§ **ACTION ITEM**: Among the records, which lines hold the word "para"? Pick them out.

§ **INPUT RECORDS**:
········

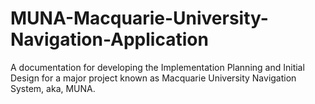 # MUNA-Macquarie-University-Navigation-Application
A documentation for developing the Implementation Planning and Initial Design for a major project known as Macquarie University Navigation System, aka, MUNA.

········

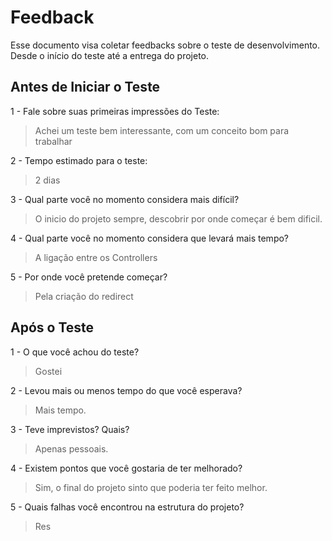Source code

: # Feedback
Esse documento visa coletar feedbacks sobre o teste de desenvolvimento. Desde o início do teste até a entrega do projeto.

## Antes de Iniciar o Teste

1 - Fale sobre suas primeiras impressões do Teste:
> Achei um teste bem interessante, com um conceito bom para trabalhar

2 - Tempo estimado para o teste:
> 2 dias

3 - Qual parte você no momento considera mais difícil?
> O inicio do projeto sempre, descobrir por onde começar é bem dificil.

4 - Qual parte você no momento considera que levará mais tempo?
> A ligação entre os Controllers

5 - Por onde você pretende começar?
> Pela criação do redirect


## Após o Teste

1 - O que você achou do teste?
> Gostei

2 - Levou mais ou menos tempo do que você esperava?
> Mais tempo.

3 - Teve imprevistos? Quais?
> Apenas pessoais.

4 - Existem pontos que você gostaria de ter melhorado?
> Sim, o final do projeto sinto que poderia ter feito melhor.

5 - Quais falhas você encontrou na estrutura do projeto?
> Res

········

§ **TASK OUTPUT**:
> Achei um teste bem interessante, com um conceito bom para trabalhar
2 - Tempo estimado para o teste:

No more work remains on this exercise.